Click the explosion button, there will be to download the plug-in, such as the console shows git network failure, manually go to download to the appropriate directory to decompression

It's best to have the same aspect ratio as the original image, i.e. width and height.

controlnet-2

openpose Attitude Management

Successful attitude control

dw_openpose_full works the best!
According to the reference picture picture height and width consistent

depth [spatial relationship]

Scenes, like a church.
softedge + depth
Control line distribution + depth

depth

Preprocessing with hedsafe
softedge
Negative cue word here because it's a building, so removing the finger is relevant

Church colors can be changed by cue words

character (in a play, novel etc)
softedge openpose depth ipadapter
Line distribution Bound bones Spatial relationships Facial feature migration/style consistency

tile

The reference image was blurred, then resampled in blocks, resulting in a more detailed image.

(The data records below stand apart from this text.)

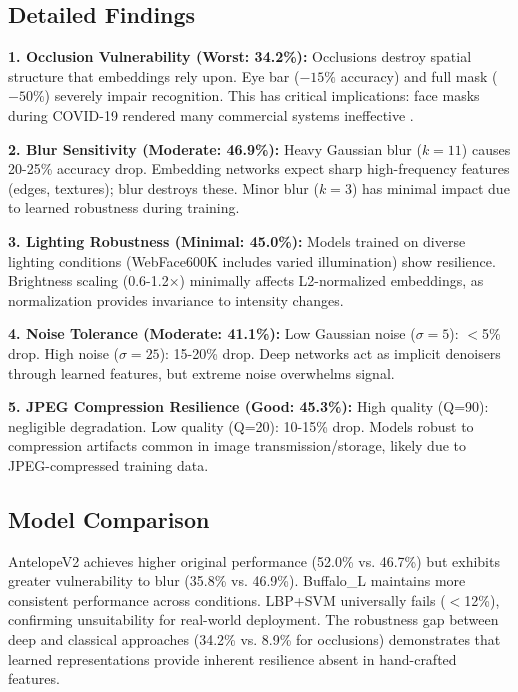\documentclass[11pt,a4paper]{article}
\begin{document}
\subsection{Detailed Findings}

\textbf{1. Occlusion Vulnerability (Worst: 34.2\%):}
Occlusions destroy spatial structure that embeddings rely upon. Eye bar ($-15\%$ accuracy) and full mask ($-50\%$) severely impair recognition. This has critical implications: face masks during COVID-19 rendered many commercial systems ineffective \cite{nist2020masks}.

\textbf{2. Blur Sensitivity (Moderate: 46.9\%):}
Heavy Gaussian blur ($k=11$) causes 20-25\% accuracy drop. Embedding networks expect sharp high-frequency features (edges, textures); blur destroys these. Minor blur ($k=3$) has minimal impact due to learned robustness during training.

\textbf{3. Lighting Robustness (Minimal: 45.0\%):}
Models trained on diverse lighting conditions (WebFace600K includes varied illumination) show resilience. Brightness scaling (0.6-1.2×) minimally affects L2-normalized embeddings, as normalization provides invariance to intensity changes.

\textbf{4. Noise Tolerance (Moderate: 41.1\%):}
Low Gaussian noise ($\sigma=5$): $<$5\% drop. High noise ($\sigma=25$): 15-20\% drop. Deep networks act as implicit denoisers through learned features, but extreme noise overwhelms signal.

\textbf{5. JPEG Compression Resilience (Good: 45.3\%):}
High quality (Q=90): negligible degradation. Low quality (Q=20): 10-15\% drop. Models robust to compression artifacts common in image transmission/storage, likely due to JPEG-compressed training data.

\subsection{Model Comparison}

AntelopeV2 achieves higher original performance (52.0\% vs. 46.7\%) but exhibits greater vulnerability to blur (35.8\% vs. 46.9\%). Buffalo\_L maintains more consistent performance across conditions. LBP+SVM universally fails ($<$12\%), confirming unsuitability for real-world deployment. The robustness gap between deep and classical approaches (34.2\% vs. 8.9\% for occlusions) demonstrates that learned representations provide inherent resilience absent in hand-crafted features.

\end{document}
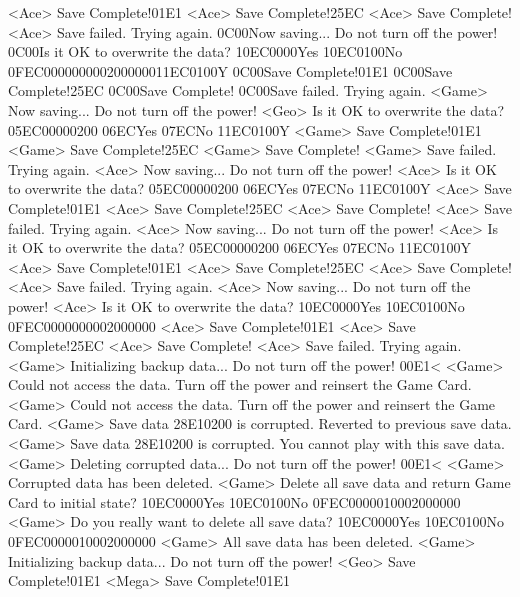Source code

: <Ace> Save Complete!{01}{E1}
<Ace> Save Complete!{25}{EC}
<Ace> Save Complete! 
<Ace> Save failed. Trying again. 
{0C}{00}Now saving... Do not turn off the power!
{0C}{00}Is it OK to overwrite the data? {10}{EC}{00}{00}Yes {10}{EC}{01}{00}No {0F}{EC}{00}{00}{00}{00}{02}{00}{00}{00}{11}{EC}{01}{00}Y
{0C}{00}Save Complete!{01}{E1}
{0C}{00}Save Complete!{25}{EC}
{0C}{00}Save Complete! 
{0C}{00}Save failed. Trying again. 
<Game> Now saving... Do not turn off the power!
<Geo> Is it OK to overwrite the data? {05}{EC}{00}{00}{02}{00}  {06}{EC}Yes  {07}{EC}No 
{11}{EC}{01}{00}Y
<Game> Save Complete!{01}{E1}
<Game> Save Complete!{25}{EC}
<Game> Save Complete! 
<Game> Save failed. Trying again. 
<Ace> Now saving... Do not turn off the power!
<Ace> Is it OK to overwrite the data? {05}{EC}{00}{00}{02}{00}  {06}{EC}Yes  {07}{EC}No 
{11}{EC}{01}{00}Y
<Ace> Save Complete!{01}{E1}
<Ace> Save Complete!{25}{EC}
<Ace> Save Complete! 
<Ace> Save failed. Trying again. 
<Ace> Now saving... Do not turn off the power!
<Ace> Is it OK to overwrite the data? {05}{EC}{00}{00}{02}{00}  {06}{EC}Yes  {07}{EC}No 
{11}{EC}{01}{00}Y
<Ace> Save Complete!{01}{E1}
<Ace> Save Complete!{25}{EC}
<Ace> Save Complete! 
<Ace> Save failed. Trying again. 
<Ace> Now saving... Do not turn off the power!
<Ace> Is it OK to overwrite the data? {10}{EC}{00}{00}Yes {10}{EC}{01}{00}No {0F}{EC}{00}{00}{00}{00}{02}{00}{00}{00}
<Ace> Save Complete!{01}{E1}
<Ace> Save Complete!{25}{EC}
<Ace> Save Complete! 
<Ace> Save failed. Trying again. 
<Game> Initializing backup data... Do not turn off the power! {00}{E1}<
<Game> Could not access the data. Turn off the power and reinsert the Game Card.
<Game> Could not access the data. Turn off the power and reinsert the Game Card.
<Game> Save data {28}{E1}{02}{00} is corrupted. Reverted to previous save data. 
<Game> Save data {28}{E1}{02}{00} is corrupted. You cannot play with this save data. 
<Game> Deleting corrupted data... Do not turn off the power! {00}{E1}<
<Game> Corrupted data has been deleted. 
<Game> Delete all save data and return Game Card to initial state? {10}{EC}{00}{00}Yes {10}{EC}{01}{00}No {0F}{EC}{00}{00}{01}{00}{02}{00}{00}{00}
<Game> Do you really want to delete all save data? {10}{EC}{00}{00}Yes {10}{EC}{01}{00}No {0F}{EC}{00}{00}{01}{00}{02}{00}{00}{00}
<Game> All save data has been deleted. 
<Game> Initializing backup data... Do not turn off the power!
<Geo> Save Complete!{01}{E1}
<Mega> Save Complete!{01}{E1}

You can drag the image into controlnet's single image and tile it again. you can see the grain of the leaves

controlnet Ipadapter

The ipadapter can be downloaded from hugingface and placed in the specified directory according to the suffix.
face transplant
material migration
style migration

face transplant

Generate an image for reference

Drag the reference image into the ipadapter

Realistic face swap, uploaded a picture of myself

material migration

ipdapter

softedge

depth

Midas is good too.

Material is very important, if you use the material below then use crystal materials

Ipadapter-1

style migration

Choosing a comprehensive large model dreamshaper

Generate Reference Chart

Style transfer

Click Generate.

HD zoom after successful generation

Direct style change
You can even change the drawing style of anime characters directly based on the

Combined use of ipadapter and openpose

controlnet unit1 ipadapter

Generating Skeletal Diagrams

controlnet unit2 openpose

Write prompts to add lora

It's the same scale as the skeleton.

Lora is closer to Hermione's picture.

Comprehensive Case Usage

interior design
Large Model Selection Architecturerealmix

unit 1 mlsd only contains straight lines after processing

unit 2

Generation of rough housing
Unfinished, nothing, no furniture, rough, house interior

well-furnished
ModernRoomDesign,Interior design,modern simplicity,green,(masterpiece),(high quality),best quality,real,(realistic),super detailed,(full detail),(4k),modern,fashion,grand,vista,(high floor:1.2),

Go to Toussaint

Change keywords and then graphs to generate graphs

If the finished product comes out and you still want to change it, go ahead with the Toussaint figure
If you want the wallpaper to be in the style of your own picture, by checking on theTransmission of independent control images
Using ipadapter, rendering
If there is no spatial depth then continue to use depth

stable diffusion basis [liblib]

Positive Cues

trait
1girl,solo,
suspender dress,headdress,delicate eyes,beautiful face,shallow smile,snow-white skin,elegant standing,
Scene Characteristics
outdoor,blue sky,white clouds,flowers,grass,
Scene Setting [Weather & Light & Day & Night]
day,night sunset，rain shrong rim light
movie light,light tracking,
scene adjective
beautifful ,happy
Raw Graphics Standards [Quality & Style]
8k，highest quality，high resolution
Comic Watercolor Realistic Abstract

1girl,solo,
suspender dress,headdress,delicate eyes,beautiful face,shallow smile,snow-white skin,elegant standing,
outdoor,blue sky,white clouds,flowers,grass,
movie light,light tracking,
beautiful,happy,
8k，highest quality，high resolution,
realistic,extreme detail

negative direction

low quality,blurry,bad proportions,cropped,watermark
ugly,bad body,missing fingers,extra feet
NSFW text logo

parameters

eular a brush selection, according to the recommendations, are actually pretty much the same
15-25 steps, too much won't help.

comfyui tries

sd hang lora + Chinese workflow
Images have metadata
Workflows can be obtained by pulling images

comfyui Most of the problems can be solved by installing offline Google can fix it. Whenever an error is reported
Go through the logs, the workflow reports red, install models if they are missing, install plug-ins if they are missing, and install whatever is missing!